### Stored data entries
————

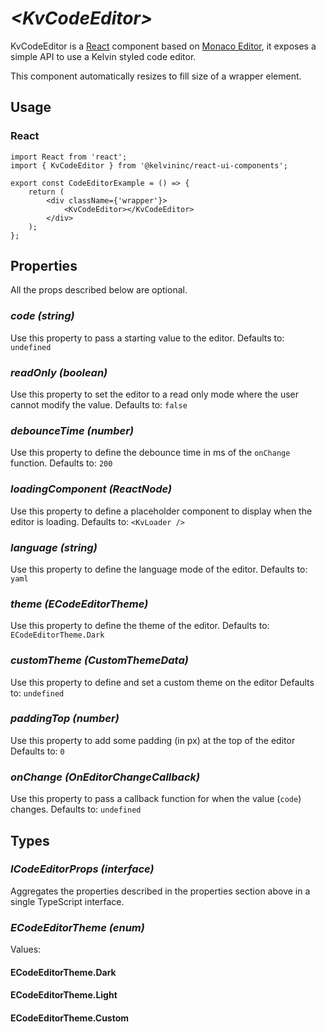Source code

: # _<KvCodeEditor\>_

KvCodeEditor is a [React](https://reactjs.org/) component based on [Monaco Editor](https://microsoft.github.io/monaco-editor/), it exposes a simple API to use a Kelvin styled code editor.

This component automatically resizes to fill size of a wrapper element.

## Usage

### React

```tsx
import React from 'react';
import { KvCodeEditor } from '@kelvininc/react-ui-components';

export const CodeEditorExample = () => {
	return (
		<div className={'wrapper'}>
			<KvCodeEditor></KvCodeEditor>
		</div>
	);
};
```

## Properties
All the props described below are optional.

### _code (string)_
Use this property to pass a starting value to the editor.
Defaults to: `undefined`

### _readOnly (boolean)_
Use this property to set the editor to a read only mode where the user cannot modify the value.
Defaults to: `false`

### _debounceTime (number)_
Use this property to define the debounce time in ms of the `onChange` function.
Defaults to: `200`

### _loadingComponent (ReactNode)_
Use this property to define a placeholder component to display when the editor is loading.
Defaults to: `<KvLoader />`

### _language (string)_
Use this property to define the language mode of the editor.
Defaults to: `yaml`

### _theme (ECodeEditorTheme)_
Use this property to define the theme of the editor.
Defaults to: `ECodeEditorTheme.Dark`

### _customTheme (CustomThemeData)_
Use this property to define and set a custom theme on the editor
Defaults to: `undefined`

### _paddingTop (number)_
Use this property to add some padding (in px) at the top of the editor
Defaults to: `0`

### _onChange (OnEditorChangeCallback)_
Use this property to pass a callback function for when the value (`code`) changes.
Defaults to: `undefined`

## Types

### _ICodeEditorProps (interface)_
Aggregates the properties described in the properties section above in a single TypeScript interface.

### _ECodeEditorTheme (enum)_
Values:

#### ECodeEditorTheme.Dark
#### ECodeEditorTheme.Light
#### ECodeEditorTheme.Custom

————

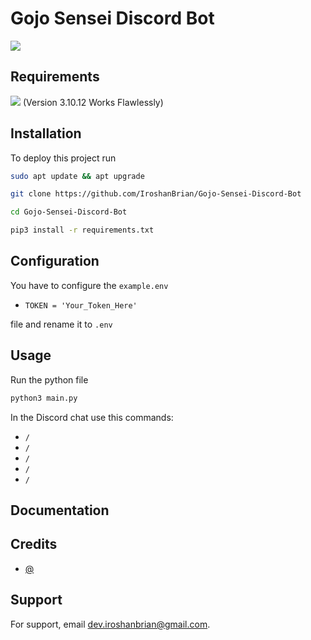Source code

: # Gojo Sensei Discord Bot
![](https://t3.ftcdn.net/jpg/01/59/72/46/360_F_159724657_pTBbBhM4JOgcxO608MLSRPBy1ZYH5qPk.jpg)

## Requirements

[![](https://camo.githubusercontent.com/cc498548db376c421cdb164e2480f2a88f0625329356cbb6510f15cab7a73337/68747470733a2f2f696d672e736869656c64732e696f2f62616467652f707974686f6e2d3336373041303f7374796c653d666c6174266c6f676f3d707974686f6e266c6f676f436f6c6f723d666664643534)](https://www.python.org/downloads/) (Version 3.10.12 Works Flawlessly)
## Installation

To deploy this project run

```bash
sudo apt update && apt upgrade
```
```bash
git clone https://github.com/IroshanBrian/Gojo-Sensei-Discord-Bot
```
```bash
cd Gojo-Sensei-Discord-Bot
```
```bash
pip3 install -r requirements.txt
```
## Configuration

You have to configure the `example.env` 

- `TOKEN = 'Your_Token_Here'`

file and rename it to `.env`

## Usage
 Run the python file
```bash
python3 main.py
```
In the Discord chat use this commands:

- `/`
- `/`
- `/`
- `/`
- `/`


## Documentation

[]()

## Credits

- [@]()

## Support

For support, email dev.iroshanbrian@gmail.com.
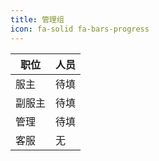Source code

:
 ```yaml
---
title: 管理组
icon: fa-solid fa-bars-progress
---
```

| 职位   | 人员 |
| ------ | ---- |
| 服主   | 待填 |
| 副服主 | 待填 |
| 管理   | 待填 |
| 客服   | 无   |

————

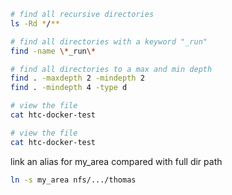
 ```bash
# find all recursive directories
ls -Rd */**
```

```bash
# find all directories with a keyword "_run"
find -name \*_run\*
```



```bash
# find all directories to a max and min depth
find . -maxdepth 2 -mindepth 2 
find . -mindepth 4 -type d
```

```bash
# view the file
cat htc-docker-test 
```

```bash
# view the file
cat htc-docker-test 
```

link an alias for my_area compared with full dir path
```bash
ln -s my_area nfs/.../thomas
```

————

What are the lines of the data above that include the string "mindepth"? Copy them.

### Response to the task
find . -maxdepth 2 -mindepth 2 
find . -mindepth 4 -type d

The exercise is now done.